## EXERCISE REQUIREMENTS
A picture-free, exact copy of all the records below is the goal.

## TASK INPUTS
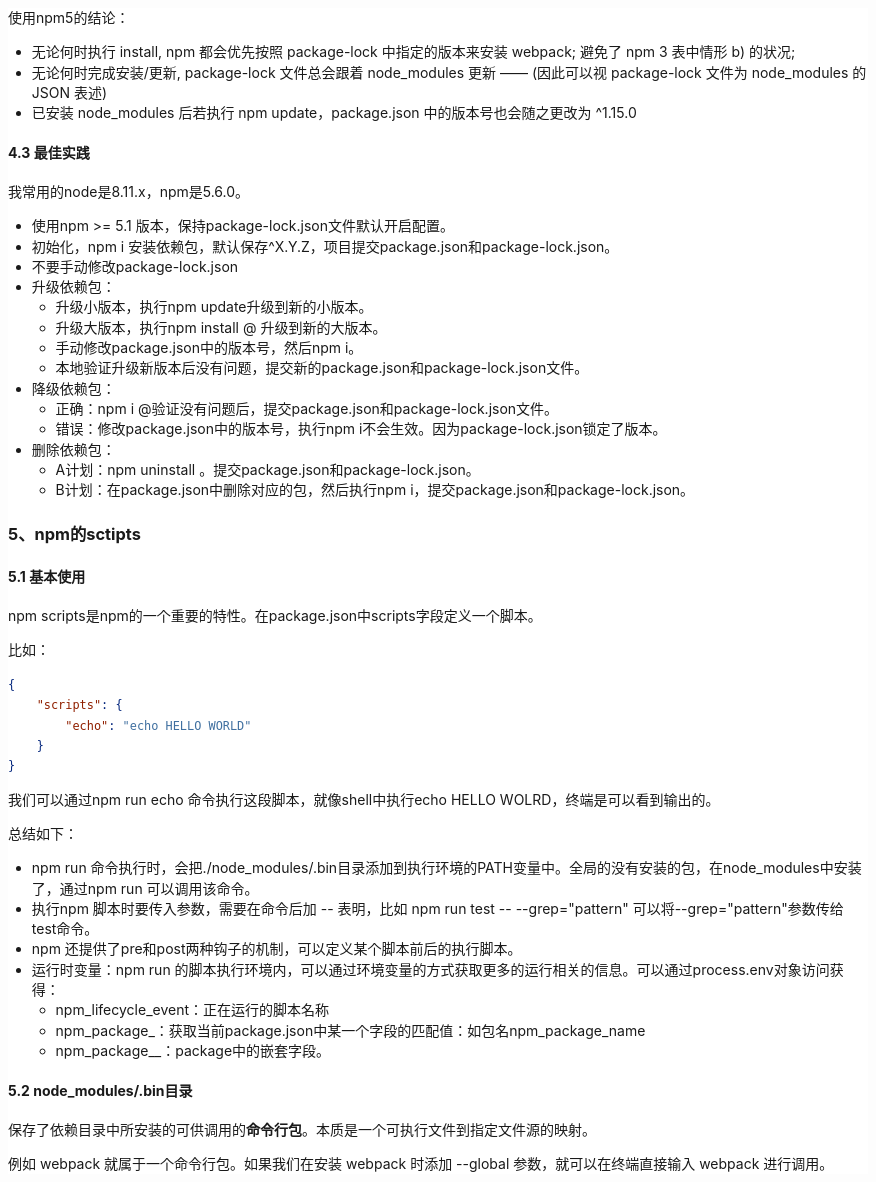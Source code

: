使用npm5的结论：
+ 无论何时执行 install, npm 都会优先按照 package-lock 中指定的版本来安装 webpack; 避免了 npm 3 表中情形 b) 的状况;
+ 无论何时完成安装/更新, package-lock 文件总会跟着 node_modules 更新 —— (因此可以视 package-lock 文件为 node_modules 的 JSON 表述)
+ 已安装 node_modules 后若执行 npm update，package.json 中的版本号也会随之更改为 ^1.15.0


#### 4.3 最佳实践
我常用的node是8.11.x，npm是5.6.0。
+ 使用npm >= 5.1 版本，保持package-lock.json文件默认开启配置。
+ 初始化，npm i  <package>安装依赖包，默认保存^X.Y.Z，项目提交package.json和package-lock.json。
+ 不要手动修改package-lock.json
+ 升级依赖包：
    + 升级小版本，执行npm update升级到新的小版本。
    + 升级大版本，执行npm install <package-name>@<version> 升级到新的大版本。
    + 手动修改package.json中的版本号，然后npm i。
    + 本地验证升级新版本后没有问题，提交新的package.json和package-lock.json文件。
+ 降级依赖包：
    + 正确：npm i <package-name>@<version>验证没有问题后，提交package.json和package-lock.json文件。
    + 错误：修改package.json中的版本号，执行npm i不会生效。因为package-lock.json锁定了版本。
+ 删除依赖包：
    + A计划：npm uninstall <package>。提交package.json和package-lock.json。
    + B计划：在package.json中删除对应的包，然后执行npm i，提交package.json和package-lock.json。
       
       
       
### 5、npm的sctipts
#### 5.1 基本使用
npm scripts是npm的一个重要的特性。在package.json中scripts字段定义一个脚本。

比如：
```json
{
    "scripts": {
        "echo": "echo HELLO WORLD"
    }
}
```
我们可以通过npm run echo 命令执行这段脚本，就像shell中执行echo HELLO WOLRD，终端是可以看到输出的。

总结如下：
+ npm run 命令执行时，会把./node_modules/.bin目录添加到执行环境的PATH变量中。全局的没有安装的包，在node_modules中安装了，通过npm run 可以调用该命令。
+ 执行npm 脚本时要传入参数，需要在命令后加 -- 表明，比如 npm run test -- --grep="pattern" 可以将--grep="pattern"参数传给test命令。
+ npm 还提供了pre和post两种钩子的机制，可以定义某个脚本前后的执行脚本。
+ 运行时变量：npm run 的脚本执行环境内，可以通过环境变量的方式获取更多的运行相关的信息。可以通过process.env对象访问获得：
    + npm_lifecycle_event：正在运行的脚本名称
    + npm_package_<key>：获取当前package.json中某一个字段的匹配值：如包名npm_package_name
    + npm_package_<key>_<sub-key>：package中的嵌套字段。

#### 5.2 node_modules/.bin目录
保存了依赖目录中所安装的可供调用的**命令行包**。本质是一个可执行文件到指定文件源的映射。

例如 webpack 就属于一个命令行包。如果我们在安装 webpack 时添加 --global 参数，就可以在终端直接输入 webpack 进行调用。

## EXPECTED OUTPUT
Source code

:使用npm5的结论：
+ 无论何时执行 install, npm 都会优先按照 package-lock 中指定的版本来安装 webpack; 避免了 npm 3 表中情形 b) 的状况;
+ 无论何时完成安装/更新, package-lock 文件总会跟着 node_modules 更新 —— (因此可以视 package-lock 文件为 node_modules 的 JSON 表述)
+ 已安装 node_modules 后若执行 npm update，package.json 中的版本号也会随之更改为 ^1.15.0


#### 4.3 最佳实践
我常用的node是8.11.x，npm是5.6.0。
+ 使用npm >= 5.1 版本，保持package-lock.json文件默认开启配置。
+ 初始化，npm i  <package>安装依赖包，默认保存^X.Y.Z，项目提交package.json和package-lock.json。
+ 不要手动修改package-lock.json
+ 升级依赖包：
    + 升级小版本，执行npm update升级到新的小版本。
    + 升级大版本，执行npm install <package-name>@<version> 升级到新的大版本。
    + 手动修改package.json中的版本号，然后npm i。
    + 本地验证升级新版本后没有问题，提交新的package.json和package-lock.json文件。
+ 降级依赖包：
    + 正确：npm i <package-name>@<version>验证没有问题后，提交package.json和package-lock.json文件。
    + 错误：修改package.json中的版本号，执行npm i不会生效。因为package-lock.json锁定了版本。
+ 删除依赖包：
    + A计划：npm uninstall <package>。提交package.json和package-lock.json。
    + B计划：在package.json中删除对应的包，然后执行npm i，提交package.json和package-lock.json。
       
       
       
### 5、npm的sctipts
#### 5.1 基本使用
npm scripts是npm的一个重要的特性。在package.json中scripts字段定义一个脚本。

比如：
```json
{
    "scripts": {
        "echo": "echo HELLO WORLD"
    }
}
```
我们可以通过npm run echo 命令执行这段脚本，就像shell中执行echo HELLO WOLRD，终端是可以看到输出的。

总结如下：
+ npm run 命令执行时，会把./node_modules/.bin目录添加到执行环境的PATH变量中。全局的没有安装的包，在node_modules中安装了，通过npm run 可以调用该命令。
+ 执行npm 脚本时要传入参数，需要在命令后加 -- 表明，比如 npm run test -- --grep="pattern" 可以将--grep="pattern"参数传给test命令。
+ npm 还提供了pre和post两种钩子的机制，可以定义某个脚本前后的执行脚本。
+ 运行时变量：npm run 的脚本执行环境内，可以通过环境变量的方式获取更多的运行相关的信息。可以通过process.env对象访问获得：
    + npm_lifecycle_event：正在运行的脚本名称
    + npm_package_<key>：获取当前package.json中某一个字段的匹配值：如包名npm_package_name
    + npm_package_<key>_<sub-key>：package中的嵌套字段。

#### 5.2 node_modules/.bin目录
保存了依赖目录中所安装的可供调用的**命令行包**。本质是一个可执行文件到指定文件源的映射。

例如 webpack 就属于一个命令行包。如果我们在安装 webpack 时添加 --global 参数，就可以在终端直接输入 webpack 进行调用。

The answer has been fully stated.